» **Your objective**
Your answer must be every line of the data that contains "molecule".

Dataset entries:
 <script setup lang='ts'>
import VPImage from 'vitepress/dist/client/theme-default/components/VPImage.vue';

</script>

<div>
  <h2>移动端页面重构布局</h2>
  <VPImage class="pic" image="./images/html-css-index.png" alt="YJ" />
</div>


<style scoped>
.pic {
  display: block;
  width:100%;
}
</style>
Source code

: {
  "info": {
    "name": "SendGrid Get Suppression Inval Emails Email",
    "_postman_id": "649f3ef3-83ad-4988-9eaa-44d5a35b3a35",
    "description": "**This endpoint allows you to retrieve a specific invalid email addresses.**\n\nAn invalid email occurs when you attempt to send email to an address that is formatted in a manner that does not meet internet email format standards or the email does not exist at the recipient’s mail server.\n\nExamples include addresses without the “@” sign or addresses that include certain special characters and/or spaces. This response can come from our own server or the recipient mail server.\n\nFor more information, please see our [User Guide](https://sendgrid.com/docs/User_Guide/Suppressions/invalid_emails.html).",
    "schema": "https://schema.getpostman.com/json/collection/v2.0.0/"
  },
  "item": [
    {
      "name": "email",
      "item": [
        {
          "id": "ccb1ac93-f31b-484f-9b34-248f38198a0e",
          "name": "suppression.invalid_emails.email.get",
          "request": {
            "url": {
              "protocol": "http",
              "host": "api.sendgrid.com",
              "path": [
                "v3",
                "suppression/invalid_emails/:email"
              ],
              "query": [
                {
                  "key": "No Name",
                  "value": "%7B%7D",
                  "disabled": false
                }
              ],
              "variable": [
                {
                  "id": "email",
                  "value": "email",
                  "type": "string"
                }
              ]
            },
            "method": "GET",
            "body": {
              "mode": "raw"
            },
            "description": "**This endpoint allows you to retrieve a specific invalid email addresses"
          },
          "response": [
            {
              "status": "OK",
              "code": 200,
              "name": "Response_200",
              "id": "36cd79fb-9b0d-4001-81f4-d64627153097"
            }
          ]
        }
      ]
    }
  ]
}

--

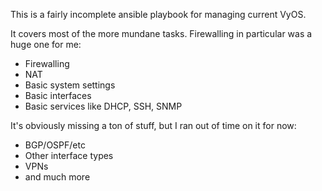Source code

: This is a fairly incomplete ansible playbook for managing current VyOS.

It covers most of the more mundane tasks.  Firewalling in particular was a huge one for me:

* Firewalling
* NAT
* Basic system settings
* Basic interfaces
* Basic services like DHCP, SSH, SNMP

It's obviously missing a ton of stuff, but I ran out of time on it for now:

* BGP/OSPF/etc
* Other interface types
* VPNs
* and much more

...

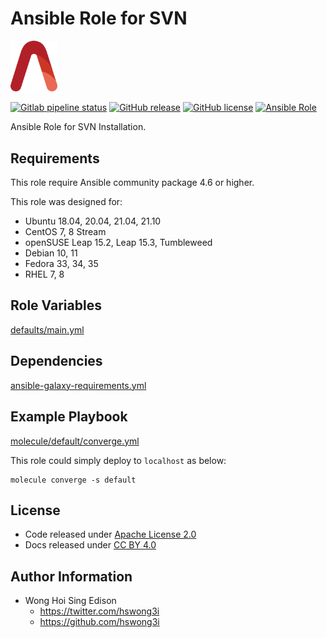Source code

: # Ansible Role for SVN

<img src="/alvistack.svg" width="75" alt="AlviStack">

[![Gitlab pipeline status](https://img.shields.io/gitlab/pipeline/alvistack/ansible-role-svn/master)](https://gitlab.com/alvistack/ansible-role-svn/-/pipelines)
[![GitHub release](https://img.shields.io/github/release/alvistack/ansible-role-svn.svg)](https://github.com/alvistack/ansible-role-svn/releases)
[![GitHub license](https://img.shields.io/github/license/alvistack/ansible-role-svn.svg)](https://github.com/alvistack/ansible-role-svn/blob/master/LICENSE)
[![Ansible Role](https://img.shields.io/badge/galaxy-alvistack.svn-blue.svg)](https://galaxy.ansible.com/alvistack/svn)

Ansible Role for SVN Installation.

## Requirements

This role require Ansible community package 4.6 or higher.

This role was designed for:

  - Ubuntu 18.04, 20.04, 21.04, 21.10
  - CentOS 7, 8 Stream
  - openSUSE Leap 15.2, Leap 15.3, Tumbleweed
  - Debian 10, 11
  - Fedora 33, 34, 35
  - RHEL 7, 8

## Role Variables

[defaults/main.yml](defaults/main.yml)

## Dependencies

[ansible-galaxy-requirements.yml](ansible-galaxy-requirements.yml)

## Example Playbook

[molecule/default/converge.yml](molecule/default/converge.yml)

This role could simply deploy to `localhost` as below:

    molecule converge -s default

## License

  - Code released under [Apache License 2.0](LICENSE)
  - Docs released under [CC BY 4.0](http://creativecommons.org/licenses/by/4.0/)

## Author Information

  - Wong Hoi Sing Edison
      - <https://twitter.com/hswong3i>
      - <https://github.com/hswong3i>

» **Solution**
[molecule/default/converge.yml](molecule/default/converge.yml)
    molecule converge -s default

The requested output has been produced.